DeRozan, who was just a little more control away from clinching the game, crashed into a trap laid out by Kyle Lowry — his best friend and former running mate — and Leonard, who just knew when to poke at the ball. He always knows, which is how he pried it out of DeRozan’s hands in the final 20 seconds and dunked, and why he is a Raptor and DeRozan is a Spur.
“We hang in and figure it out,” Nurse said after the game. “We act like we’re expecting to figure out a way to win a lot lately.” That’s not random. It’s intelligence and skill and repetition.“I could see ’em saying, ‘Don’t foul,’ to each other,” Nurse continued. “I could see Kyle — ‘We’re not going to foul,’ telling [the refs] that. Really, really heads-up play by him.”

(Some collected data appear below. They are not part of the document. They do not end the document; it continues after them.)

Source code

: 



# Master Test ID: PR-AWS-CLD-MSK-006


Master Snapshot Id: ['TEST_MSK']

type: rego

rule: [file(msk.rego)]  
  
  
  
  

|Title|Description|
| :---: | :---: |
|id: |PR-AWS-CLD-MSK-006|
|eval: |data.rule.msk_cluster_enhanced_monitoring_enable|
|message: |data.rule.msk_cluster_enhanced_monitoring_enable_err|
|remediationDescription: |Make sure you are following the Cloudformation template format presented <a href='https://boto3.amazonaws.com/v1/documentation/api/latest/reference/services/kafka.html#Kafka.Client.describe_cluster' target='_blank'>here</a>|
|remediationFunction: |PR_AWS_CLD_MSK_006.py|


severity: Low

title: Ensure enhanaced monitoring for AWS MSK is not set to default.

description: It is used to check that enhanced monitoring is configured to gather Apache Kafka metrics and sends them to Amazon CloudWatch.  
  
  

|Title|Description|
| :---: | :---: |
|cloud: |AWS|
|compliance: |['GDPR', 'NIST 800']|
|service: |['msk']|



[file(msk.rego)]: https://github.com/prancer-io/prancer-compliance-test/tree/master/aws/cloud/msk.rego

Early on, DeRozan couldn’t touch the ball without making the arena roar. As the game wore on, the cheers slowly dwindled. The crowd settled into the odd familiarity of it all. Its allegiance was made clear when the first “Refs, you suck!” chant broke out. In the final minute, DeRozan was isolated against Leonard. He drove, pump-faked and got the and-one. Fans booed DeRozan at the free-throw line, their noisemakers crashing together with more force.
But not like they booed Vince Carter or Chris Bosh or Tracy McGrady or many of the other Raptors who have departed. They weren’t just booing to unite against something. They booed because they have something worth cheering for. The skeptics who entered wondering why this all-in championship push was so necessary left as believers.
Trust Leonard, who has never minced words, to distill things down to their core. “DeMar did a great job here with his nine-, 10-year run,” he said when asked about the fan reaction. “Tonight, the fans came out and showed him love, but they still knew what we were here for and that was to get the win.”